Archive:EntryResource:syncSource timeouts

Bug #641338 reported by Kees Cook
28
This bug affects 3 people
Affects Status Importance Assigned to Milestone
Launchpad itself
Won't Fix
Critical
Unassigned

Bug Description

https://lp-oops.canonical.com/oops.py/?oopsid=1724L1218

https://api.launchpad.net/1.0/ubuntu/+archive/primary

Branch: launchpad-rev-9769
Revno: 9769
SQL time: 12393 ms
Non-sql time: 2790 ms
Total time: 15183 ms
Statement Count: 1061

Biggest issue here is the sql time. @ 123ms each on average they aren't teribly fast or slow - but there are 1000 of them.

1 197 383 1 382 SQL-launchpad-main-master SELECT LibraryFileAlias.content, LibraryFileAlias.date_created, LibraryFileAlias.expires, LibraryFileAlias.filename, LibraryFileAlias.hits, LibraryFileAlias.id, LibraryFileAlias.last_accessed, LibraryFileAlias.mimetype, LibraryFileAlias.restricted FROM LibraryFileAlias WHERE LibraryFileAlias.id = %s LIMIT 1
2 186 631 3 628 SQL-launchpad-main-master SELECT BinaryPackageFile.binarypackagerelease, BinaryPackageFile.filetype, BinaryPackageFile.id, BinaryPackageFile.libraryfile FROM BinaryPackageFile WHERE BinaryPackageFile.binarypackagerelease = %s ORDER BY BinaryPackageFile.libraryfile
3 140 242 1 241 SQL-launchpad-main-master SELECT %s FROM Component, ComponentSelection WHERE Component.id = %s AND ComponentSelection.distroseries = 93 AND Component.id = ComponentSelection.component AND (1=1)
4 139 262 1 261 SQL-launchpad-main-master SELECT DistroArchSeries.architecturetag, DistroArchSeries.distroseries, DistroArchSeries.enabled, DistroArchSeries.id, DistroArchSeries.official, DistroArchSeries.owner, DistroArchSeries.package_count, DistroArchSeries.processorfamily, DistroArchSeries.supports_virtualized FROM DistroArchSeries WHERE DistroArchSeries.distroseries = %s ORDER BY DistroArchSeries.architecturetag

This is indicative of very procedural code rather than set based code.

Revision history for this message
Julian Edwards (julian-edwards) wrote :

Rob, I need to talk to you about this and work out the best long-term strategy.
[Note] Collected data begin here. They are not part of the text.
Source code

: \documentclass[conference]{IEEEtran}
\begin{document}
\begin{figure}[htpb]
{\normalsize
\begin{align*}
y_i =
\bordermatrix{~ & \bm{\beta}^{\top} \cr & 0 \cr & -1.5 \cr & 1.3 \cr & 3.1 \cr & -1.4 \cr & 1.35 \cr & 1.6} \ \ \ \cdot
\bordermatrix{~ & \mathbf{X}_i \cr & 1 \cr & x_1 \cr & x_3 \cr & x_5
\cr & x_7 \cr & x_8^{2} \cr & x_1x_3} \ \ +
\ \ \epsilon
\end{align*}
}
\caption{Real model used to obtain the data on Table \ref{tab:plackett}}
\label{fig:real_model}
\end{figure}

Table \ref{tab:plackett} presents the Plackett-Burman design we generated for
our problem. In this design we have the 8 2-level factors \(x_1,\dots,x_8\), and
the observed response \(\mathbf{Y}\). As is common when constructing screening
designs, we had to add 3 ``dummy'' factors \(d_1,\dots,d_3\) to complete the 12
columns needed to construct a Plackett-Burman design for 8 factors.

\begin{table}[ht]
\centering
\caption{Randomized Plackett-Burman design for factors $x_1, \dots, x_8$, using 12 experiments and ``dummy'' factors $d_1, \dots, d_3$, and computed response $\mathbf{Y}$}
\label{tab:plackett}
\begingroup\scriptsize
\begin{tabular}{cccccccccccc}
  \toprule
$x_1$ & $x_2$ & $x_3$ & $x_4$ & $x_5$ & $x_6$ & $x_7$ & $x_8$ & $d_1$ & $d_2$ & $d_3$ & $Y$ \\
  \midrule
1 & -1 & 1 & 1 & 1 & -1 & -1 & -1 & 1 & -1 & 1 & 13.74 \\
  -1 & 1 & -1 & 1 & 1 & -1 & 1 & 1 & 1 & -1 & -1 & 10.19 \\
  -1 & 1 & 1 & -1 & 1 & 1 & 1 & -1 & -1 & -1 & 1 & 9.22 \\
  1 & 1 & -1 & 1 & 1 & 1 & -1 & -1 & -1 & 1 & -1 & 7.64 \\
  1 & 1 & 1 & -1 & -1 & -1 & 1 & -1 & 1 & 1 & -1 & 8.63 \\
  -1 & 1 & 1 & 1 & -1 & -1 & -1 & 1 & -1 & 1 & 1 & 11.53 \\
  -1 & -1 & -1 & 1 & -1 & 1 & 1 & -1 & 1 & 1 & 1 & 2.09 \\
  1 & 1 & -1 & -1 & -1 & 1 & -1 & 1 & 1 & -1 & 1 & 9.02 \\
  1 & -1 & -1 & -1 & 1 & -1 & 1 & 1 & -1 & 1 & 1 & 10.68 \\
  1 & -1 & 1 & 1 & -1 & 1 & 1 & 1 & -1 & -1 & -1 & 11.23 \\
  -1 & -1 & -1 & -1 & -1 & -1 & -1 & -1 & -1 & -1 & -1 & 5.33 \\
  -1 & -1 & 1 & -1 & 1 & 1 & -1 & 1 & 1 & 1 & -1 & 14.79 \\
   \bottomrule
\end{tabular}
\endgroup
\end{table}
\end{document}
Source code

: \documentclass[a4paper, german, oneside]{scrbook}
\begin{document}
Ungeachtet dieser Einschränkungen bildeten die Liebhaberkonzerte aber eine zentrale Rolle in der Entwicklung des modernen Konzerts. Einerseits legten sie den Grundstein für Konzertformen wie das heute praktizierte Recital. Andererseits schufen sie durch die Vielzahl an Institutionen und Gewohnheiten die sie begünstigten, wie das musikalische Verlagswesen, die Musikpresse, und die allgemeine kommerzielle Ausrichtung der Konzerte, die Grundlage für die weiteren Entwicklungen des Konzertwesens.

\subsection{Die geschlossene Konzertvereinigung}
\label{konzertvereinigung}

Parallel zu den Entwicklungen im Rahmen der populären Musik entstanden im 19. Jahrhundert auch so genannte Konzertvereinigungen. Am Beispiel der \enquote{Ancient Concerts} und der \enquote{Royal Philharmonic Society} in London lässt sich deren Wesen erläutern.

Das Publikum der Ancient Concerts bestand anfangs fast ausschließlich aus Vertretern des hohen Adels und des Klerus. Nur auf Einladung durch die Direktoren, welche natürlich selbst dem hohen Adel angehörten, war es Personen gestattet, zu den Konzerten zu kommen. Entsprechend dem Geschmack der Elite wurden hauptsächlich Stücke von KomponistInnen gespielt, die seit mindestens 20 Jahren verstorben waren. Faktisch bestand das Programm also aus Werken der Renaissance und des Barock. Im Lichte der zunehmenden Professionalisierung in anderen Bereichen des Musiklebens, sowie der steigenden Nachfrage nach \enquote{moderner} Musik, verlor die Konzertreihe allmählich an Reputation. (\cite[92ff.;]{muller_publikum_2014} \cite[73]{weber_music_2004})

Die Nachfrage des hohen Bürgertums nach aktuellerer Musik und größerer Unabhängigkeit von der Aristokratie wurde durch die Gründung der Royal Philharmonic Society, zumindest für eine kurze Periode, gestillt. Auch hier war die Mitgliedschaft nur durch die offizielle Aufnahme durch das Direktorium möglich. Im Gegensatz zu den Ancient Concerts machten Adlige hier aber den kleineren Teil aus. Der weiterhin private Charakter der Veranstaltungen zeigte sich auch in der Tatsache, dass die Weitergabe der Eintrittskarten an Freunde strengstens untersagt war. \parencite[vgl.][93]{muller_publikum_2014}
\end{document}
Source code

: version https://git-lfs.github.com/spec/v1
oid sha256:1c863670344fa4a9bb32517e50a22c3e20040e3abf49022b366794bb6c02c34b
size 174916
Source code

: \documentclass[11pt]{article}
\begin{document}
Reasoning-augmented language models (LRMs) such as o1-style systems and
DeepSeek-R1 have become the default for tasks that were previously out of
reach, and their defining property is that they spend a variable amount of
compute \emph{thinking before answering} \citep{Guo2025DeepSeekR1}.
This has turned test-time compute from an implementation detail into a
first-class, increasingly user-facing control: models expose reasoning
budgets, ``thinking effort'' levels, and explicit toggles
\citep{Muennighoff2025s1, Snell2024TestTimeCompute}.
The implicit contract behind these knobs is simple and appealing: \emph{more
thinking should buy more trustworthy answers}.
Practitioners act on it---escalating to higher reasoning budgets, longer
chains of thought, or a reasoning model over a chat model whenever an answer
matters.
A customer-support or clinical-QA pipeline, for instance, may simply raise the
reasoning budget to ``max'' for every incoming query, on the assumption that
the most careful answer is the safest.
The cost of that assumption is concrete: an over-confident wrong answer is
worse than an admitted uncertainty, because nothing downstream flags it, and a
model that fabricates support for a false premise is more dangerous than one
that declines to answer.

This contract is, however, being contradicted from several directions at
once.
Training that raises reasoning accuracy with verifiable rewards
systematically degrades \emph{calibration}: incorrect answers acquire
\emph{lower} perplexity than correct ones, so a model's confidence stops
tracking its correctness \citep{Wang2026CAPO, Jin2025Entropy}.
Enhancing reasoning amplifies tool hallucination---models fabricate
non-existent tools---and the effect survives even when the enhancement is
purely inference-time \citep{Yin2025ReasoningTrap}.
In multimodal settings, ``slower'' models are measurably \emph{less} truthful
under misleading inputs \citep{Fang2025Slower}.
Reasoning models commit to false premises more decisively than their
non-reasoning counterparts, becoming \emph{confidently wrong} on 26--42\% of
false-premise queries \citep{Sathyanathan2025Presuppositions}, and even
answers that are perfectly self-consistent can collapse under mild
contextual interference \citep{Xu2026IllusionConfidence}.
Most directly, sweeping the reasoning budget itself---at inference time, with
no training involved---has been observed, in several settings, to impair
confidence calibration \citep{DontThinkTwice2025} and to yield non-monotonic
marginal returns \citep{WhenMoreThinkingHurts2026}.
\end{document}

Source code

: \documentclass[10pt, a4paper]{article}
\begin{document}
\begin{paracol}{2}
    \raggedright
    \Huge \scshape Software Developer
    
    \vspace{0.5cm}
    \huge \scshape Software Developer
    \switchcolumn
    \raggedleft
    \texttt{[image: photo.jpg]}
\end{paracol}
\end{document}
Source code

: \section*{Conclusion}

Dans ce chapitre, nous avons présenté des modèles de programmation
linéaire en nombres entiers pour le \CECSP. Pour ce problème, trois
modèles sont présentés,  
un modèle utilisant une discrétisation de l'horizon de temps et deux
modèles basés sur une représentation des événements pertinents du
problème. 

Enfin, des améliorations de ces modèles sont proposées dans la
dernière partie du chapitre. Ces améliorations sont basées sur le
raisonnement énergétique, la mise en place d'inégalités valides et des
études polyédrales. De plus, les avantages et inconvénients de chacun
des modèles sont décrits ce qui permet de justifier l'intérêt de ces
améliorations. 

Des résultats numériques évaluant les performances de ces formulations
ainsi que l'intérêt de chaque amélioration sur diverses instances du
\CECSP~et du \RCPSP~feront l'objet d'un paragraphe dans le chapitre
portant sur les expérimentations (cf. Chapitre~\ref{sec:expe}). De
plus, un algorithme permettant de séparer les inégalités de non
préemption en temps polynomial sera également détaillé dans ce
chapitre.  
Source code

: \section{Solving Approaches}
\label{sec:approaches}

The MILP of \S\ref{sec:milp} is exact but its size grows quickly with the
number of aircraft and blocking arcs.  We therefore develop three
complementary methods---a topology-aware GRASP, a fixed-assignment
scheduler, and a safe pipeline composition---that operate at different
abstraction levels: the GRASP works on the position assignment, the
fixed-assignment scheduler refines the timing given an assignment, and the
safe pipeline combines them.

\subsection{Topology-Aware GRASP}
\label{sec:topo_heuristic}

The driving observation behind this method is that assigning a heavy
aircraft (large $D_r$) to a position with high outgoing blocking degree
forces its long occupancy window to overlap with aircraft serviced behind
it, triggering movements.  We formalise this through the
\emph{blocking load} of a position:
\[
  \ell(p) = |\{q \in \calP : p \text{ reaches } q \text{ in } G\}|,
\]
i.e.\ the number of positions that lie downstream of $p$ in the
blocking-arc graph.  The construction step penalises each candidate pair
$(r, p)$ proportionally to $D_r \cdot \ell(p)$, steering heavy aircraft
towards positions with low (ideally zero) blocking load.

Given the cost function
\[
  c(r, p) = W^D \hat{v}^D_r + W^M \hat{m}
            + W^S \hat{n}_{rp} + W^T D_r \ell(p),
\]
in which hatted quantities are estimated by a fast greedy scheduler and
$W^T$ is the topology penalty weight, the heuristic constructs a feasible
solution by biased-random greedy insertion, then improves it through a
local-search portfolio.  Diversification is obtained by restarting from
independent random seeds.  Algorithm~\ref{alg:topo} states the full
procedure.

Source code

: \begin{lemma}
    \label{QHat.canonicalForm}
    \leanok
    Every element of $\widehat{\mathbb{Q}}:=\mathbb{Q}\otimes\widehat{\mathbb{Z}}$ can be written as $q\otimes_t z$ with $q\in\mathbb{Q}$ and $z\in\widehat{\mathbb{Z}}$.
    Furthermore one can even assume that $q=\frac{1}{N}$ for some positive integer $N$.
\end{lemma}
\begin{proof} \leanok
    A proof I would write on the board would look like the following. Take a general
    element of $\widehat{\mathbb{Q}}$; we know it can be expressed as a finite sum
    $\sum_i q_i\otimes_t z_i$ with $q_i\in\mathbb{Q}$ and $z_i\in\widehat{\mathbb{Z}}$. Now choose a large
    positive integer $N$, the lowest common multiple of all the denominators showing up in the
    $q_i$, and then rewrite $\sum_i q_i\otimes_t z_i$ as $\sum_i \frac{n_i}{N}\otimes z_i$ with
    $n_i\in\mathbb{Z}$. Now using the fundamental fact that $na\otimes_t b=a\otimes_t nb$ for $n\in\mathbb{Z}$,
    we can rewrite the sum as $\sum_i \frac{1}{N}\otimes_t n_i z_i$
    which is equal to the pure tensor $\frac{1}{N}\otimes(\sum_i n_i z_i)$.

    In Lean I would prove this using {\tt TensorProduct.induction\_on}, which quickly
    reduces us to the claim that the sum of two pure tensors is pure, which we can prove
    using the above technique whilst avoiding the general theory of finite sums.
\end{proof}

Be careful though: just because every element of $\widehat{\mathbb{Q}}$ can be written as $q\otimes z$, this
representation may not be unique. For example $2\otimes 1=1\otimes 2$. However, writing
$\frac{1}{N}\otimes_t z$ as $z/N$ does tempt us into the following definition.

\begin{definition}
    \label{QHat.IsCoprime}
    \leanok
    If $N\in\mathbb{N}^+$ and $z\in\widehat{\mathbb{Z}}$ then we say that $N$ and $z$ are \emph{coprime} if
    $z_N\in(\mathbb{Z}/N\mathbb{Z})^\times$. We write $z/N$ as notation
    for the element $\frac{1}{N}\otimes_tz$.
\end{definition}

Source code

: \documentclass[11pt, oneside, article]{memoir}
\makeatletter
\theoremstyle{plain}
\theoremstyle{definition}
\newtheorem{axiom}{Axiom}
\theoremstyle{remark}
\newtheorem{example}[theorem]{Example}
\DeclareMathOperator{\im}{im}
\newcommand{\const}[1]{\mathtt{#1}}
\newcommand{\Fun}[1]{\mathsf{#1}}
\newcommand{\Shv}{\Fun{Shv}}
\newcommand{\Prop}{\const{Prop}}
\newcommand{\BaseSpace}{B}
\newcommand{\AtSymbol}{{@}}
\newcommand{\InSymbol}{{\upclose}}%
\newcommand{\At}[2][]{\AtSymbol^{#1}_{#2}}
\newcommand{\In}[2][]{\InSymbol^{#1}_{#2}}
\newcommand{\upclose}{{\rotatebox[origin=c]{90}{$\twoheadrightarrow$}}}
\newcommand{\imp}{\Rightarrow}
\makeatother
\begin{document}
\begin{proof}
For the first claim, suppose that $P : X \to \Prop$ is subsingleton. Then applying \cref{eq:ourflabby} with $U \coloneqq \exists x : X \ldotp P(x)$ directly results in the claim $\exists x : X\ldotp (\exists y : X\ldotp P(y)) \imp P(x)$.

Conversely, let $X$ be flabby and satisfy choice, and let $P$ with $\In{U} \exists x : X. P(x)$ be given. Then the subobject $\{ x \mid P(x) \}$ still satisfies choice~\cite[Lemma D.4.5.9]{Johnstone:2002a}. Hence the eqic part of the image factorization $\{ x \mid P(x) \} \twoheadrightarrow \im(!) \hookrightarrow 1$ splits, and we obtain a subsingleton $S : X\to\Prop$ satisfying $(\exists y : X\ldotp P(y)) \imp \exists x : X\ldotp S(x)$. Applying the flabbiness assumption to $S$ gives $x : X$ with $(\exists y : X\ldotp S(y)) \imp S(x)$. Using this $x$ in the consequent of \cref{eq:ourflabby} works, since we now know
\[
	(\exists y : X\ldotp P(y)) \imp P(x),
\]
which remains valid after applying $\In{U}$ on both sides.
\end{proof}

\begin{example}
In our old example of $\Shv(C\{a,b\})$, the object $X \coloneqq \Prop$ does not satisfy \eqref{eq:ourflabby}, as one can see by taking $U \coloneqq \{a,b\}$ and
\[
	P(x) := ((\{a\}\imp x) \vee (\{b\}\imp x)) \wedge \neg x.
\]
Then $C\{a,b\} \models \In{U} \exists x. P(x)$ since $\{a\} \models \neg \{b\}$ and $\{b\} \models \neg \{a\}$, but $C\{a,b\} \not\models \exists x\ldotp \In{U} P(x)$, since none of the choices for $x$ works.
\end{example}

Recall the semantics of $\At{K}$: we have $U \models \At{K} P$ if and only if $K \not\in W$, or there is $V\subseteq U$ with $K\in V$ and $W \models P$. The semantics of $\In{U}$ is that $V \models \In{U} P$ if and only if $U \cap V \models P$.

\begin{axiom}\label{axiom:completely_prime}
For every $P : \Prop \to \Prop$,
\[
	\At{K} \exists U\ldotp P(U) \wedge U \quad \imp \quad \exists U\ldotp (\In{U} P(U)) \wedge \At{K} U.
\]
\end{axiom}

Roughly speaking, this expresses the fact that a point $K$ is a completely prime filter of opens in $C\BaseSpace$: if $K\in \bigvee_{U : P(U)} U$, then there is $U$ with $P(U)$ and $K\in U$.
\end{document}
We keep making tweaks to bring it under the timeouts and then it breaks when they get lowered again.

tags: added: oops timeout
Changed in soyuz:
status: New → Triaged
importance: Undecided → High
Revision history for this message
Robert Collins (lifeless) wrote :

Hi Julian, can you give me a quick rundown of whats happening - 152 seconds is much higher than any timeout Launchpad's appserver environment has had, so I presume that the timeout is happening in some other service?

If it is an LP timeout, can we please attach an OOPS and the pageid to this report, so that we can get a trace of it.

tags: removed: oops
Revision history for this message
Robert Collins (lifeless) wrote :

If it is an LP service issue we should be able to make a (temporary) exception to it as soon as we land a timeout featureflag knob (which I've been meaning to do)

Revision history for this message
Julian Edwards (julian-edwards) wrote :

Where did you get 152 seconds from Rob?

Revision history for this message
Kees Cook (kees) wrote :

(I would also note that no OOPS is available from these 503 errors for some reason)

Revision history for this message
Robert Collins (lifeless) wrote : Re: [Bug 641338] Re: timeouts too low for security unembargo

"Failed to sync (took 152s)"

LP API OOPses are (AIUI) signaled via an X- HTTP header; turning on
lplib/httplib debugging may show that.

Revision history for this message
Robert Collins (lifeless) wrote : Re: timeouts too low for security unembargo

I can't see an oops in the headers, perhaps its in the body? I've seen API's with timeouts return a html :P

Revision history for this message
Kees Cook (kees) wrote : Re: [Bug 641338] Re: timeouts too low for security unembargo

Nothing in the body either, sorry. I didn't see one in it, so I didn't add
it to the bug because it was long :)

Revision history for this message
Robert Collins (lifeless) wrote :

What was in the body?

Revision history for this message
Robert Collins (lifeless) wrote : Re: timeouts too low for security unembargo

Looking at the previous bug it was in 'Archive:EntryResource'. Dunno if thats relevant here.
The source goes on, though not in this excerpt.